Monday, August 3, 2009

kid with her nose pressed against the candy shop window

always on the outside looking in.

Someone on a feminist blog just put her finger on it for me. She said that a prominent feminist blogger "loathes being a woman and suffers a bit from penis-envy. Can’t say as I blame her. It’s hard to be a woman living under patriarchy."

I think she hit the nail on the head. And it resonated because I feel that way.

I grew-up in a male-dominated family with only brothers and no emotional connections with any of the women in my life - not my mother, not my aunts, not my grandmothers. My mother had only one female friend, and that relationship was quite distant and short-lived.

My mother used me as her emotional prop right from the beginning; when she wasn't turning to me for comfort or 'wisdom' (when I got old enough to talk), she saw me as her best buddy and confidante. And then she'd turn on me any time I failed to be any of those things...confusingly competing with me at the same time she expected me to be her best bud. No wonder my head is so fucked up about women.

I related more to my dad - more logical, more math-oriented, more of a problem-solver. Just like me. Easier to deal with, more predictable, even if an asshole. (Jeez, I sound like a guy!)

But I was a girl. My dad wouldn't let me into his world (any more than mom would let me in to hers - she claimed that she was 'sparing' me from the chores girls always had to do, but what it really felt like was that I was being shut out of her world so she could have some space for herself. And then she wonders why I never liked her much.)

So I had no place in the family. I was the fifth wheel, the one with no use, no purpose, except to get periodically yelled at or lectured by my dad for - what - failing to be male??? seemed to be his basic gripe. I tried to basically disappear by sitting around reading all the time, just like he did. There seemed to be some safe camaraderie in that. And as soon as I was old enough, I was gone a lot playing music. There was nothing for me at home - it was an empty spot, a hole where my safe zone should be. I took to reading late at night, falling asleep on the couch, because it was the only way I could keep myself from noticing how lonely and isolated I felt with my own family. I just simply felt like I didn't belong, like nobody wanted me.

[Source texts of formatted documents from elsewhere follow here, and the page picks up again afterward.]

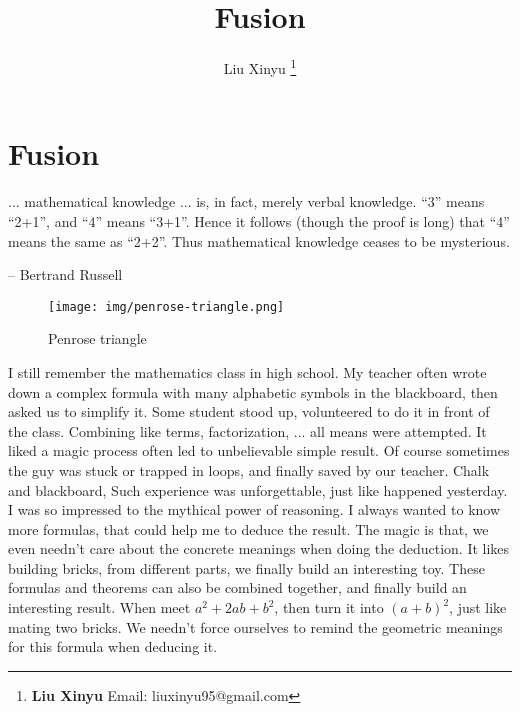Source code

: \documentclass[b5paper]{article}
\begin{document}
\title{Fusion}

\author{Liu Xinyu
\thanks{{\bfseries Liu Xinyu} \newline
  Email: liuxinyu95@gmail.com \newline}
  }

\maketitle
\fi


\ifx\wholebook\relax
\chapter{Fusion}
\fi

\epigraph{... mathematical knowledge ... is, in fact, merely verbal knowledge. ``3'' means ``2+1'', and ``4'' means ``3+1''. Hence it follows (though the proof is long) that ``4'' means the same as ``2+2''. Thus mathematical knowledge ceases to be mysterious.}{-- Bertrand Russell}

\begin{wrapfigure}{R}{0.4\textwidth}
 \centering
 \texttt{[image: img/penrose-triangle.png]}
 \captionsetup{labelformat=empty}
 \caption{Penrose triangle}
 \label{fig:Penrose-triangle}
\end{wrapfigure}

I still remember the mathematics class in high school. My teacher often wrote down a complex formula with many alphabetic symbols in the blackboard, then asked us to simplify it. Some student stood up, volunteered to do it in front of the class. Combining like terms, factorization, ... all means were attempted. It liked a magic process often led to unbelievable simple result. Of course sometimes the guy was stuck or trapped in loops, and finally saved by our teacher. Chalk and blackboard, Such experience was unforgettable, just like happened yesterday. I was so impressed to the mythical power of reasoning. I always wanted to know more formulas, that could help me to deduce the result. The magic is that, we even needn't care about the concrete meanings when doing the deduction. It likes building bricks, from different parts, we finally build an interesting toy. These formulas and theorems can also be combined together, and finally build an interesting result. When meet $a^2 + 2ab + b^2$, then turn it into $(a+b)^2$, just like mating two bricks. We needn't force ourselves to remind the geometric meanings for this formula when deducing it.
\end{document}
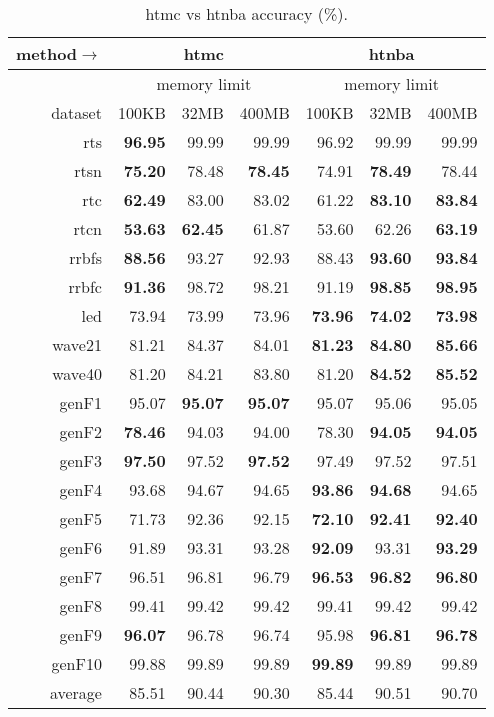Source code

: \begin{table}
\caption{{\sc htmc} vs {\sc htnba} accuracy (\%).}
\label{tab:htmc_vs_htnba_acc}
\centering
\begin{tabular}{|r||r|r|r||r|r|r|}
\hline
method$\rightarrow$ & \multicolumn{3}{|c||}{{\sc htmc}} & \multicolumn{3}{|c|}{{\sc htnba}} \\
\hline
 & \multicolumn{3}{|c||}{memory limit} & \multicolumn{3}{|c|}{memory limit} \\
\hline
dataset & 100KB & 32MB & 400MB & 100KB & 32MB & 400MB \\
\hline
{\sc rts} & \textbf{96.95} & 99.99 & 99.99 & 96.92 & 99.99 & 99.99 \\
{\sc rtsn} & \textbf{75.20} & 78.48 & \textbf{78.45} & 74.91 & \textbf{78.49} & 78.44 \\
{\sc rtc} & \textbf{62.49} & 83.00 & 83.02 & 61.22 & \textbf{83.10} & \textbf{83.84} \\
{\sc rtcn} & \textbf{53.63} & \textbf{62.45} & 61.87 & 53.60 & 62.26 & \textbf{63.19} \\
{\sc rrbfs} & \textbf{88.56} & 93.27 & 92.93 & 88.43 & \textbf{93.60} & \textbf{93.84} \\
{\sc rrbfc} & \textbf{91.36} & 98.72 & 98.21 & 91.19 & \textbf{98.85} & \textbf{98.95} \\
{\sc led} & 73.94 & 73.99 & 73.96 & \textbf{73.96} & \textbf{74.02} & \textbf{73.98} \\
{\sc wave21} & 81.21 & 84.37 & 84.01 & \textbf{81.23} & \textbf{84.80} & \textbf{85.66} \\
{\sc wave40} & 81.20 & 84.21 & 83.80 & 81.20 & \textbf{84.52} & \textbf{85.52} \\
{\sc genF1} & 95.07 & \textbf{95.07} & \textbf{95.07} & 95.07 & 95.06 & 95.05 \\
{\sc genF2} & \textbf{78.46} & 94.03 & 94.00 & 78.30 & \textbf{94.05} & \textbf{94.05} \\
{\sc genF3} & \textbf{97.50} & 97.52 & \textbf{97.52} & 97.49 & 97.52 & 97.51 \\
{\sc genF4} & 93.68 & 94.67 & 94.65 & \textbf{93.86} & \textbf{94.68} & 94.65 \\
{\sc genF5} & 71.73 & 92.36 & 92.15 & \textbf{72.10} & \textbf{92.41} & \textbf{92.40} \\
{\sc genF6} & 91.89 & 93.31 & 93.28 & \textbf{92.09} & 93.31 & \textbf{93.29} \\
{\sc genF7} & 96.51 & 96.81 & 96.79 & \textbf{96.53} & \textbf{96.82} & \textbf{96.80} \\
{\sc genF8} & 99.41 & 99.42 & 99.42 & 99.41 & 99.42 & 99.42 \\
{\sc genF9} & \textbf{96.07} & 96.78 & 96.74 & 95.98 & \textbf{96.81} & \textbf{96.78} \\
{\sc genF10} & 99.88 & 99.89 & 99.89 & \textbf{99.89} & 99.89 & 99.89 \\
\hline
average & 85.51 & 90.44 & 90.30 & 85.44 & 90.51 & 90.70 \\
\hline
\end{tabular}
\end{table}

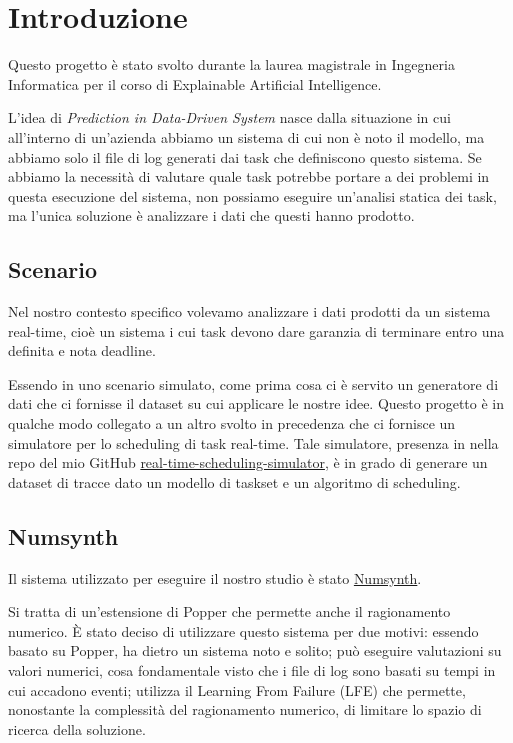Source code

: \chapter{Introduzione}
Questo progetto è stato svolto durante la laurea magistrale in Ingegneria Informatica per il corso di Explainable Artificial Intelligence.

L'idea di \textit{Prediction in Data-Driven System} nasce dalla situazione in cui all'interno di un'azienda abbiamo un sistema di cui non è noto il modello, ma abbiamo solo il file di log generati dai task che definiscono questo sistema. Se abbiamo la necessità di valutare quale task potrebbe portare a dei problemi in questa esecuzione del sistema, non possiamo eseguire un'analisi statica dei task, ma l'unica soluzione è analizzare i dati che questi hanno prodotto.

\section{Scenario}
Nel nostro contesto specifico volevamo analizzare i dati prodotti da un sistema real-time, cioè un sistema i cui task devono dare garanzia di terminare entro una definita e nota deadline.

Essendo in uno scenario simulato, come prima cosa ci è servito un generatore di dati che ci fornisse il dataset su cui applicare le nostre idee. Questo progetto è in qualche modo collegato a un altro svolto in precedenza che ci fornisce un simulatore per lo scheduling di task real-time. Tale simulatore, presenza in nella repo del mio GitHub \href{https://github.com/edoardosarri24/real-time-scheduling-simulator}{real-time-scheduling-simulator}, è in grado di generare un dataset di tracce dato un modello di taskset e un algoritmo di scheduling.

\section{Numsynth}
\label{sec:numsynth}
Il sistema utilizzato per eseguire il nostro studio è stato \href{https://github.com/celinehocquette/numsynth-aaai23}{Numsynth}.

Si tratta di un'estensione di Popper che permette anche il ragionamento numerico. È stato deciso di utilizzare questo sistema per due motivi: essendo basato su Popper, ha dietro un sistema noto e solito; può eseguire valutazioni su valori numerici, cosa fondamentale visto che i file di log sono basati su tempi in cui accadono eventi; utilizza il Learning From Failure (LFE) che permette, nonostante la complessità del ragionamento numerico, di limitare lo spazio di ricerca della soluzione.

I remember dad used to carry me upstairs to bed for a while when I was little when I would fall asleep on the couch reading. Then I distinctly remember one night where he decided not to, and never did it again - I think he woke me up and asked if I was going to bed, or maybe if I wanted to be carried? and I said no, I was going to read a little longer. And then he never asked me again, and I felt distinctly abandoned.

What is it with parents and putting their own hurt feelings ahead of understanding that children need to go their own way in order to be allowed to grow up? How do they expect us to actually become adults if we're always having to put our own parents' emotional needs ahead of our own? Some seriously fucked up shit there. 'Course dad was probably only in his early 30s at that point. No excuse, but men are pretty clueless, relationship-wise, until at least in their late 40s. They rarely begin to 'get it', at all, until they're in their 50s or later. Something to do with testosterone levels dropping off, I s'pose. Man-o-pause.

***
As I child I never had close female friends - we moved too often, always right at the moment when I was beginning to settle in. I realized this the other day - we moved five times before I was 7 years old! I think I got a bit gun-shy, and since this was the sort of thing my parents would never have thought of, considered, noticed or discussed, it went underground and just became one of those invisible 'patterns' in my life that I didn't unearth for decades.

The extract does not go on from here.